As 2012 became 2013, I saw no breakthrough on the horizon. I was actually having discussions with my pregnant wife about what I could do if I had to give up writing. Things really looked that grim.

In the early part of the year, a relative passed away after a short illness. As happens in these situations, it drew my wider family together, and several of us undertook the task of clearing out her house. She lived alone, and I remember the creeping feeling of intrusion as we went through her things. I wondered how the average person would feel if they knew someone was going through their most personal and intimate possessions, discovering the kinds of secrets we all keep.

Perhaps a month or two later, something remarkable happened: I had an idea. A very, very simple one. A man dies suddenly, leaving his estranged family to clear out his house.
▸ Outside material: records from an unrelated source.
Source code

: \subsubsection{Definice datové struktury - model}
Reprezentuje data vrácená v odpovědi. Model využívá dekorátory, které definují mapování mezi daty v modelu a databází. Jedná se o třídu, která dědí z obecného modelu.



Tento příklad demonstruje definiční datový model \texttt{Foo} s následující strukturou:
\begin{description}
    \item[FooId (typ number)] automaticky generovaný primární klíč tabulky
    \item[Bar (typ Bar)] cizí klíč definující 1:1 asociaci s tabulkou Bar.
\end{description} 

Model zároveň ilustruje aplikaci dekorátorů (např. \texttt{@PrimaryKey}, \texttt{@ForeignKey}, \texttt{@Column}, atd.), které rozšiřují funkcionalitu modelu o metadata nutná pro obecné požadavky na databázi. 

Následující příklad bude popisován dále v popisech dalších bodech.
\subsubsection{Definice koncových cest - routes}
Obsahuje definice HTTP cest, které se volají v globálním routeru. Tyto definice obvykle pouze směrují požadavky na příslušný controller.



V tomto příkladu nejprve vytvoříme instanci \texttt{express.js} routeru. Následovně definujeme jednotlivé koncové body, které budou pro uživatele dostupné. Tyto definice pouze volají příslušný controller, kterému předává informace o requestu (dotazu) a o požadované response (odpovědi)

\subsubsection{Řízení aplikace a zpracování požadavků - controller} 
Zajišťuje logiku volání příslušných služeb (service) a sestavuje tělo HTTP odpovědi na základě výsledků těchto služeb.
And in that house they find a journal hidden in an old desk. A memoir of murder, a catalogue of all the people he killed.
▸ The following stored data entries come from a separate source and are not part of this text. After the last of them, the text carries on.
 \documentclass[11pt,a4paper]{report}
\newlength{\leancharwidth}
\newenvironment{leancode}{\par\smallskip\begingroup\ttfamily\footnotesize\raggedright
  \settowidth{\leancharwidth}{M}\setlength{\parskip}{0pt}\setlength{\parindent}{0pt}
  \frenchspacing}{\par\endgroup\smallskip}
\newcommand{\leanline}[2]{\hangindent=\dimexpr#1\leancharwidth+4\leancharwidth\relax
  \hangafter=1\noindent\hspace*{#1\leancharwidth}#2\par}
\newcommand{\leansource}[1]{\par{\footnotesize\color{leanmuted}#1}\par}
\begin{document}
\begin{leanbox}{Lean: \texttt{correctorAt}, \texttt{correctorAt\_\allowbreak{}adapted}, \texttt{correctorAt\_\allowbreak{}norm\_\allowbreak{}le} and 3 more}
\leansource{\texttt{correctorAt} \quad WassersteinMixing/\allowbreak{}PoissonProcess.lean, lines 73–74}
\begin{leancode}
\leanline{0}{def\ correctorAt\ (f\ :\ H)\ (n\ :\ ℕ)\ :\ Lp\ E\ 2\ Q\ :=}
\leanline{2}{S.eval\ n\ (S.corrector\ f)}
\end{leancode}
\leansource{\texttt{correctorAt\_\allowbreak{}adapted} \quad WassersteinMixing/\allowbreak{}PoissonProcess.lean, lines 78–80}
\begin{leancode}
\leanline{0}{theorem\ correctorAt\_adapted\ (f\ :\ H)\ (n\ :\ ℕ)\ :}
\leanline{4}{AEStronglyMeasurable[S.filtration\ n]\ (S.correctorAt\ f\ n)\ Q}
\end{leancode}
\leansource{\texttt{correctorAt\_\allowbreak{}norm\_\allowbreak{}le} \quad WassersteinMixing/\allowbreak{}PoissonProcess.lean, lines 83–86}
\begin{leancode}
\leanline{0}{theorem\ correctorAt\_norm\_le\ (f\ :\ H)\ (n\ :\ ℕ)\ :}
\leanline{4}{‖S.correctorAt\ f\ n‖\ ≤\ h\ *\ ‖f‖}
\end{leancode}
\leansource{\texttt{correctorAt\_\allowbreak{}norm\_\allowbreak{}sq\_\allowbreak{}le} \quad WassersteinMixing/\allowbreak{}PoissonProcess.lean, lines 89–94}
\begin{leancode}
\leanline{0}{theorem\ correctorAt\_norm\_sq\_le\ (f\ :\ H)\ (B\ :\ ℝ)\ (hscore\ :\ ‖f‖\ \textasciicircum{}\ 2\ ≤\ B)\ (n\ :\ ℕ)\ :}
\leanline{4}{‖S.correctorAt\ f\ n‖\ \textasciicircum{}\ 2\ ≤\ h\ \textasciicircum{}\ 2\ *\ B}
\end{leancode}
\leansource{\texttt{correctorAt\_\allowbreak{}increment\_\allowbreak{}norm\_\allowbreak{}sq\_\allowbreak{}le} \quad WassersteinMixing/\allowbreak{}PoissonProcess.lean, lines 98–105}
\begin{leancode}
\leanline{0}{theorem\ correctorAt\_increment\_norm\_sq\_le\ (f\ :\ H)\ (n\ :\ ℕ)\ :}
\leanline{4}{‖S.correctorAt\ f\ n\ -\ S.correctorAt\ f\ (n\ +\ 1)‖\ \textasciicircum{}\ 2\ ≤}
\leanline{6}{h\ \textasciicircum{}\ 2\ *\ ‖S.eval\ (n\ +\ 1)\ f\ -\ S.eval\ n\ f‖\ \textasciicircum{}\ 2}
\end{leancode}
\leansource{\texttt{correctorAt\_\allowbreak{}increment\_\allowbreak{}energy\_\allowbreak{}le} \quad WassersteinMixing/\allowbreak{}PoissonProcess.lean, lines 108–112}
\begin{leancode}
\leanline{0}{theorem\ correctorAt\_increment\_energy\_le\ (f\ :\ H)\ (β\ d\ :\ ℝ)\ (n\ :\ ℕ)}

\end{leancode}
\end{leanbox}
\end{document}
I started writing straight away. As I worked, I felt a constant worry that this idea, like all the others, would wither and die. Every time I found a scene tricky, that worry would grow to a clamour, but still I kept going. After 10,000 words or so I began to think this one was going to stick. I contacted my agent and my editor and described the premise. The both agreed that it worked. Even though our second baby was born and writing time had become a rarer commodity, 10,000 words somehow became 20,000 words, then 30,000 words. The characters took shape and began to steer the story, and they were different than the books I’d written before. They had real lives and loves, families and fears. And there was a striking difference between my previous books: no one had been murdered yet.
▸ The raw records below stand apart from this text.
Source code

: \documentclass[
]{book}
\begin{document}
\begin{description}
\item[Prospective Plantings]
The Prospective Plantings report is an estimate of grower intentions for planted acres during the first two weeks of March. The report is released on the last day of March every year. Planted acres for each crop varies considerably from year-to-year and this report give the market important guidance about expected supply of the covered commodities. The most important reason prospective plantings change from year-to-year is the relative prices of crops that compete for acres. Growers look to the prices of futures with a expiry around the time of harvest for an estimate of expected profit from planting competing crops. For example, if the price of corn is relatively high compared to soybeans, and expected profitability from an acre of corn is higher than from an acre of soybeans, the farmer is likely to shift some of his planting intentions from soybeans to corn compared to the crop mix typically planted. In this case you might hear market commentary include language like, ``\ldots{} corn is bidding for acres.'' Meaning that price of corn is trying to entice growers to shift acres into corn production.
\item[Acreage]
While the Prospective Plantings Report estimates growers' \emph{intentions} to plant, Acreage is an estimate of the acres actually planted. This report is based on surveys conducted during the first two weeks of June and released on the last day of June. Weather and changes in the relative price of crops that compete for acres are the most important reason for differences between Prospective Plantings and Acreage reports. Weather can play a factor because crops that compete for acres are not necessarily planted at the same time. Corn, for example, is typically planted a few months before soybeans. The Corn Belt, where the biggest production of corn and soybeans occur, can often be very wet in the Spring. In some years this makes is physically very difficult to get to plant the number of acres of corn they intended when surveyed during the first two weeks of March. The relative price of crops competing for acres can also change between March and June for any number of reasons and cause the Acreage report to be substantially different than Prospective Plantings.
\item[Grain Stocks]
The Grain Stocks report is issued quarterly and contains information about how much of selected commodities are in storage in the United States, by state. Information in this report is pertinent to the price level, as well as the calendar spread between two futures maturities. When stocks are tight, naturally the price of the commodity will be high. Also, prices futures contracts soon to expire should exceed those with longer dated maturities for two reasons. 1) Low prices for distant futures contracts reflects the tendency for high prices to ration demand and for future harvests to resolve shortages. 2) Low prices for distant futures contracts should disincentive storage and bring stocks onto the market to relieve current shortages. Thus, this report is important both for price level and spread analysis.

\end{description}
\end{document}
Around this time, I listened to an episode of John August and Craig Mazin’s excellent Scriptnotes podcast (I thoroughly recommend it to all writers, whether for page or screen - a transcript of the episode in question is available online). It featured a guest by the name of Dennis Palumbo, a screenwriter and mystery novelist who is also a practicing psychotherapist specialising in working with writers. Mr Palumbo has no doubts about the existence of writer’s block, and a great deal of his work is in tackling it. In the Scriptnotes podcast, he made a point that resonated with me. He said that all writers who come out the other side of a period of being blocked will have made a change in their writing, usually an improvement. He characterised writer’s block as a cathartic shift in the individual’s work.

That statement made me finally understand that my year-long struggle with writer’s block was the working out of a change in my style. Knowing that, I was able to go back to my new book with greater confidence and see it through – thank God – to the end. Now that I understood that I was becoming more interested in character than body count, I was able to work with that rather than against it as I had been doing for the last year or so.

The result of that struggle is The Final Silence. It’s a different novel for me. Don’t worry, it’s still pacey and dark, with a few good twists. But the story is also more rooted in its characters, and the relationships between them, their emotional journeys placed much more to the fore. It was a difficult birth, but I got there in the end.

Right now, I’m writing another book. The story I abandoned back in 2012, in fact. But I know why it wasn’t working then, and I know how to make it work now. I’m a little more than 50,000 words in, and I’ve hit a bit of a wall, a plot point I’m fighting to break through.

But it’s not writer’s block. Not this time.